Figure 5. Addition of BCG to human newborn cord blood in vitro induced changes in plasma sugar, amino acid, and lipid pathways.

Figure 5.

(A) Human newborn cord blood was stimulated in vitro with vehicle control (saline) or BCG for 18 h. The extracellular fluid (90% plasma v/v) was collected by centrifugation for metabolomics analysis as described in STAR Methods. The principal-component analysis demonstrated a marked separation of metabolites between BCG-stimulated and vehicle-stimulated newborn samples, as indicated by the ellipses.

(B) Unsupervised hierarchical clustering revealed major differences between treatments. BCG stimulation of blood was associated with a reduction in many metabolites, especially in the lipid pathway.
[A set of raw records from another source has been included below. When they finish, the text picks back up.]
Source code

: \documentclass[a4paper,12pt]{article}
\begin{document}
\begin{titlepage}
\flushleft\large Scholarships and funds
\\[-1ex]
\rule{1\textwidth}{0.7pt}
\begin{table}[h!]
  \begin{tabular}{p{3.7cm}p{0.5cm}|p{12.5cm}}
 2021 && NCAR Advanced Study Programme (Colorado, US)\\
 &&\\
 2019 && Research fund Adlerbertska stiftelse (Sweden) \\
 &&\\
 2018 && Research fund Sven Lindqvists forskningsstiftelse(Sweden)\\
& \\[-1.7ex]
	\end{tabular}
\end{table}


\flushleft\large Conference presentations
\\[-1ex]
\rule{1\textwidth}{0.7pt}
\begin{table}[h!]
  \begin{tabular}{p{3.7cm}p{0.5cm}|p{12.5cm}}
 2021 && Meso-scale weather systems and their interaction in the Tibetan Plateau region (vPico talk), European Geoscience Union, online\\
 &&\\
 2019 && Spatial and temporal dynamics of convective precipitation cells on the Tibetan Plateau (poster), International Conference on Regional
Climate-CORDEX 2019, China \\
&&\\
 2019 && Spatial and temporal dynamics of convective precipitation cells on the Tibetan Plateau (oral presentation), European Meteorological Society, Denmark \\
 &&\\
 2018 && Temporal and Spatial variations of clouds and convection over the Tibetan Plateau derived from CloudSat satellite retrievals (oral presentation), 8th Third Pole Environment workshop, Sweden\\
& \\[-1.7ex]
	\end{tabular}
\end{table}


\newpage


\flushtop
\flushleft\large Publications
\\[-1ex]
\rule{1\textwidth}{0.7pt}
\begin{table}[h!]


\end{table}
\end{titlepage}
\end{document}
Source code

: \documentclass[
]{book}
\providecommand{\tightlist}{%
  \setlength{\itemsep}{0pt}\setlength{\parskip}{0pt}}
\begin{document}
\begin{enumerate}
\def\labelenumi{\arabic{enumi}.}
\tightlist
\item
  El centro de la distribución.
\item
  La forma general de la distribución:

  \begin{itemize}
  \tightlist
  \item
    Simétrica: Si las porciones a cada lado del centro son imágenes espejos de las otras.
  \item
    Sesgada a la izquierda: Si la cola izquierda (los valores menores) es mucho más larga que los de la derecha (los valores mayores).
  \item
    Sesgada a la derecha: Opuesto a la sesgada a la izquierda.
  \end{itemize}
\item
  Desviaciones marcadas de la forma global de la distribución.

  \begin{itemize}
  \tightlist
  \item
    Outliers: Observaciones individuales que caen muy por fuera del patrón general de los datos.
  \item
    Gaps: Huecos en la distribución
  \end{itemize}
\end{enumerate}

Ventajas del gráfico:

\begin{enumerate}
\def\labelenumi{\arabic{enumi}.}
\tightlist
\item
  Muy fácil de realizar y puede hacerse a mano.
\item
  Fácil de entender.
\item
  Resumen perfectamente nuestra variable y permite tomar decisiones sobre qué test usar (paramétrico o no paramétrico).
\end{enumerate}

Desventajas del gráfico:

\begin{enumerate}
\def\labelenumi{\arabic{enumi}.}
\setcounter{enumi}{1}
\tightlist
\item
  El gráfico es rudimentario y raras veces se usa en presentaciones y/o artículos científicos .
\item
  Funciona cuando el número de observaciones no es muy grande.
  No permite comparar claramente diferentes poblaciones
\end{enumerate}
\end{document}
Each column represents individual samples; BCG-stim denotes BCG-stimulated blood; control denotes vehicle control.

(C) Top 50 enrichment overview based on metabolite set enrichment analysis (MSEA; MetaboAnalyst) highlighted pathways that were prominently altered after BCG stimulation, including those relating to the glucose-alanine cycle, lactose, and sphingolipid metabolism. Fold enrichment was calculated by dividing the observed number of hits by the expected number of hits of the overrepresented pathway. MSEA calculates a hypergeometric test score employing a cumulative binomial distribution based on the probability of seeing at least a particular number of metabolites with the biological term of interest in a given compound list.

(D) The volcano plot illustrated BCG-induced changes in metabolites as compared with vehicle control. Red color represents significant (p < 0.05), pink marginally significant (p < 0.1–p > 0.05), and gray non-significant lipids.